TRY IT — Return exactly the span that opens with the line containing "Code: beepBoop(124);" and closes with the final line of the records, both included.

--- START ---

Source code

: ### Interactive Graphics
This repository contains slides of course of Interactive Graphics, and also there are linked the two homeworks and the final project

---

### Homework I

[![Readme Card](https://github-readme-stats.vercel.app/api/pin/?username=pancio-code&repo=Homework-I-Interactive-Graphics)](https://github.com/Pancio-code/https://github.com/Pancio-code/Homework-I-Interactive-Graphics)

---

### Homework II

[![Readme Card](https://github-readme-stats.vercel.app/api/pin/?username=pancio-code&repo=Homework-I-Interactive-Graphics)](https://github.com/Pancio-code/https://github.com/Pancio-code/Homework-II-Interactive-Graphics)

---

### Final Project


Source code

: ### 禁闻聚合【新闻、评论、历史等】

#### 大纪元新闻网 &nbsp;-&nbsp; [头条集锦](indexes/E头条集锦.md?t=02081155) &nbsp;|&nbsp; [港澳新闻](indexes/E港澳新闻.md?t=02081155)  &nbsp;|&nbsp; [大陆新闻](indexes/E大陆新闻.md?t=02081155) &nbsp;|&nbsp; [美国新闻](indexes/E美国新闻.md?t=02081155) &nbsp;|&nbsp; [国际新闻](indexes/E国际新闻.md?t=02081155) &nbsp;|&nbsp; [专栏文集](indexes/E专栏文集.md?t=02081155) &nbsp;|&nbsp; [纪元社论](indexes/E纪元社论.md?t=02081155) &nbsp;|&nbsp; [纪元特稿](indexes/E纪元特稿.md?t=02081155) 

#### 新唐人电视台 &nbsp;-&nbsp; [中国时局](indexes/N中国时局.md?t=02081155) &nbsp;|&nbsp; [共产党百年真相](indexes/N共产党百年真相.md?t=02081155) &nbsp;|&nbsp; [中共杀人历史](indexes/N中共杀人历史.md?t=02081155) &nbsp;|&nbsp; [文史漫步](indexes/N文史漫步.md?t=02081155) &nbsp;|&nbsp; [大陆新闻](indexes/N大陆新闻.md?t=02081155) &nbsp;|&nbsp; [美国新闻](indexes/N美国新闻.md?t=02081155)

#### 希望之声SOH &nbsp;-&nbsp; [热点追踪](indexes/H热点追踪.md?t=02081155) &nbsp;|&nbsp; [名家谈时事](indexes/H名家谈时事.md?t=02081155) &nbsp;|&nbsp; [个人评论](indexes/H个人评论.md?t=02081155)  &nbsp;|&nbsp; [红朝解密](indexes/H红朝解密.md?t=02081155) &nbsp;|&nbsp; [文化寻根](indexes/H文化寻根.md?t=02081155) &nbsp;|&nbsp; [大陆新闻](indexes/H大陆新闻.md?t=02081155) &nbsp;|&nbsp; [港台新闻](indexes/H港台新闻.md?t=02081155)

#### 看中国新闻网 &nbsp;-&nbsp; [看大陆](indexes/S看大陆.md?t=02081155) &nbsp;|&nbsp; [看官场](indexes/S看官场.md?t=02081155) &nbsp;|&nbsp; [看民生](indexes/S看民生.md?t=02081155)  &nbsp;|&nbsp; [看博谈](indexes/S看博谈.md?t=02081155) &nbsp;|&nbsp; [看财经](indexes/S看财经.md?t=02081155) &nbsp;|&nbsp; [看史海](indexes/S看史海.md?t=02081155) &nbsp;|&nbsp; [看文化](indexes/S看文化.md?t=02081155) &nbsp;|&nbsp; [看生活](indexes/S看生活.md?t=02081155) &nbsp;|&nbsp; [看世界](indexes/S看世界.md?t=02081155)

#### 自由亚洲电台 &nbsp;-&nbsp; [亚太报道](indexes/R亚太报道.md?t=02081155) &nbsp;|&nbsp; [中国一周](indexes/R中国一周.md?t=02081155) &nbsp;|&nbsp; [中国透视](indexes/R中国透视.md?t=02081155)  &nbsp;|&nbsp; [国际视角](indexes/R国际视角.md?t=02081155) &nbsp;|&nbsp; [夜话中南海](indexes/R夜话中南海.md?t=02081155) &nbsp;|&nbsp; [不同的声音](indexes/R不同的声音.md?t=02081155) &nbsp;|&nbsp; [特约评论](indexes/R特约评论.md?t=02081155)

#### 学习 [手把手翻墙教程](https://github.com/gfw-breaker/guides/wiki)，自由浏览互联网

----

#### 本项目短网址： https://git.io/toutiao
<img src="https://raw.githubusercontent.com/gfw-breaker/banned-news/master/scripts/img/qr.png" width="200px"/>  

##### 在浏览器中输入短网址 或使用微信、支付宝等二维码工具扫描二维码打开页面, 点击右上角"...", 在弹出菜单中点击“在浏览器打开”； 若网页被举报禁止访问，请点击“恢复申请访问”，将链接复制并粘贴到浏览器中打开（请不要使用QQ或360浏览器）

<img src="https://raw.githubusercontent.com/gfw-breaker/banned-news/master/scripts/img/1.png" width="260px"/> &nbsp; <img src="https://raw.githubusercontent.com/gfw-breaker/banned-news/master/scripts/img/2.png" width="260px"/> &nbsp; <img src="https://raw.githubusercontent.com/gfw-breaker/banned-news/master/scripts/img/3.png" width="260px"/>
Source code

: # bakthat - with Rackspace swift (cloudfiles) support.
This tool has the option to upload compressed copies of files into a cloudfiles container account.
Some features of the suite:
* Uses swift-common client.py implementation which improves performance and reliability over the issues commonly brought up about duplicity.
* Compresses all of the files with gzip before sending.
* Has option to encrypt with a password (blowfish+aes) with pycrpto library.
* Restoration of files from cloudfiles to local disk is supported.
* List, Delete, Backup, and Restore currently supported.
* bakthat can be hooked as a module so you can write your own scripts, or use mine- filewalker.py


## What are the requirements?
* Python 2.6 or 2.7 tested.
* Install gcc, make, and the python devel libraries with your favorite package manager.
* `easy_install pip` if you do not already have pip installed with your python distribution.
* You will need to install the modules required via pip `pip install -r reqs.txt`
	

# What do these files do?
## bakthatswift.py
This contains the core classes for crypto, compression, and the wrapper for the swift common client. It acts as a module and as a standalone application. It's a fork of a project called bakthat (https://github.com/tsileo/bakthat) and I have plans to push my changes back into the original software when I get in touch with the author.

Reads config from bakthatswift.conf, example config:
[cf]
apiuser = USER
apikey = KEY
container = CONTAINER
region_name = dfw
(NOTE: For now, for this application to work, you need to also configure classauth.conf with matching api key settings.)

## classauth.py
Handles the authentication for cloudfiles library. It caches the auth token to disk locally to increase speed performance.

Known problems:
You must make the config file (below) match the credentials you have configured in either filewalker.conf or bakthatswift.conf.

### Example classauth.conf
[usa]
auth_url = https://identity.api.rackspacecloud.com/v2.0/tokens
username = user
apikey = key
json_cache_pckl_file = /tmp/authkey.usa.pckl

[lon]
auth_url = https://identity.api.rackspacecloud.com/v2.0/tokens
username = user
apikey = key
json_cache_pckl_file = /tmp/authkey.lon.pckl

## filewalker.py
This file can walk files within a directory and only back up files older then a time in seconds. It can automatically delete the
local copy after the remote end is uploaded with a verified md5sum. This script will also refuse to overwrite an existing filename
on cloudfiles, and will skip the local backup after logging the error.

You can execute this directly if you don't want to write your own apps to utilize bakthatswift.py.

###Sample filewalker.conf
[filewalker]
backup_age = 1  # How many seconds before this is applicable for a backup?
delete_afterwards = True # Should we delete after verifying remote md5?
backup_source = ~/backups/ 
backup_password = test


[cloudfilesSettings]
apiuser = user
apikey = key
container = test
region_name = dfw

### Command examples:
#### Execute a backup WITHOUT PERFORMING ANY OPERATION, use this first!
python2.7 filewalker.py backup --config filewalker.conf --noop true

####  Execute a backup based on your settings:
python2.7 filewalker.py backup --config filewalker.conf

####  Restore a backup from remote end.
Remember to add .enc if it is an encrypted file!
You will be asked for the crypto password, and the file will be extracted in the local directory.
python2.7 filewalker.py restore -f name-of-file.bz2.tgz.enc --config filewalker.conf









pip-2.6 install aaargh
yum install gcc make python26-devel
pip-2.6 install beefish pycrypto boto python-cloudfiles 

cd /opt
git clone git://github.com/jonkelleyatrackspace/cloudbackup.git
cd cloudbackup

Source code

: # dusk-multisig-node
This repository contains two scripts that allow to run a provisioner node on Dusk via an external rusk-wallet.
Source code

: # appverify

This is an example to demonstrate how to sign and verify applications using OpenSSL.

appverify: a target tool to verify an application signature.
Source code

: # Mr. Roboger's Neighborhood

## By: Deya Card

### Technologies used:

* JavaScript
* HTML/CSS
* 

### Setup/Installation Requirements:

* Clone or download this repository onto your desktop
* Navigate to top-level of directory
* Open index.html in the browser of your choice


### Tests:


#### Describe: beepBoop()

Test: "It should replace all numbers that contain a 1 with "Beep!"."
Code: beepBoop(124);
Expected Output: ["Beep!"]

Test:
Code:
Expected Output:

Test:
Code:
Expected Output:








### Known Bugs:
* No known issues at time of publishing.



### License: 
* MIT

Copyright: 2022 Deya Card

--- END ---

RESPONSE BOX —
Code: beepBoop(124);
Expected Output: ["Beep!"]

Test:
Code:
Expected Output:

Test:
Code:
Expected Output:








### Known Bugs:
* No known issues at time of publishing.



### License: 
* MIT

Copyright: 2022 Deya Card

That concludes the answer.